* _INSTRUCTIONS TO FOLLOW_: Go through the entries below and report how many lines contain the string "mathsf". Nothing but the number is wanted.

* _PROVIDED RECORDS_:
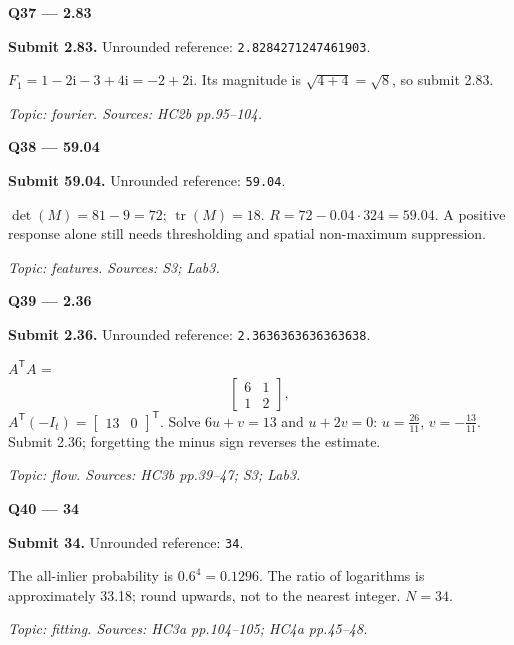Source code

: \documentclass[11pt,a4paper]{article}
\begin{document}
\par\vspace{12pt}
\begin{minipage}{\linewidth}
\textbf{Q37 — 2.83}\par\smallskip
\textbf{Submit 2.83.} Unrounded reference: \texttt{2.8284271247461903}.\par
\(F_1=1-2\mathrm{i}-3+4\mathrm{i}=-2+2\mathrm{i}\). Its magnitude is \(\sqrt{4+4}=\sqrt{8}\),\allowbreak{} so submit 2.83.\par
{\small\itshape Topic: fourier. Sources: HC2b pp.95–104.}

\end{minipage}
\par\vspace{12pt}
\begin{minipage}{\linewidth}
\textbf{Q38 — 59.04}\par\smallskip
\textbf{Submit 59.04.} Unrounded reference: \texttt{59.04}.\par
\(\det(M)=81-9=72\); \(\operatorname{tr}(M)=18\). \(R=72-0.04\cdot324=59.04\). A positive response alone still needs thresholding and spatial non-maximum suppression.\par
{\small\itshape Topic: features. Sources: S3; Lab3.}

\end{minipage}
\par\vspace{12pt}
\begin{minipage}{\linewidth}
\textbf{Q39 — 2.36}\par\smallskip
\textbf{Submit 2.36.} Unrounded reference: \texttt{2.3636363636363638}.\par
\(A^{\mathsf T}A\) =\allowbreak{}
\[\begin{bmatrix}6&1\\1&2\end{bmatrix},\]
 \(A^{\mathsf T}(-I_t)=\begin{bmatrix}13&0\end{bmatrix}^{\mathsf T}\). Solve \(6u+v=13\) and \(u+2v=0\): \(u=\frac{26}{11}\),\allowbreak{} \(v=-\frac{13}{11}\). Submit 2.36; forgetting the minus sign reverses the estimate.\par
{\small\itshape Topic: flow. Sources: HC3b pp.39–47; S3; Lab3.}

\end{minipage}
\par\vspace{12pt}
\begin{minipage}{\linewidth}
\textbf{Q40 — 34}\par\smallskip
\textbf{Submit 34.} Unrounded reference: \texttt{34}.\par
The all-inlier probability is \(0.6^4=0.1296\). The ratio of logarithms is approximately 33.18; round upwards,\allowbreak{} not to the nearest integer. \(N=34\).\par
{\small\itshape Topic: fitting. Sources: HC3a pp.104–105; HC4a pp.45–48.}

\end{minipage}
\end{document}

* _RESPONSE AREA_: 2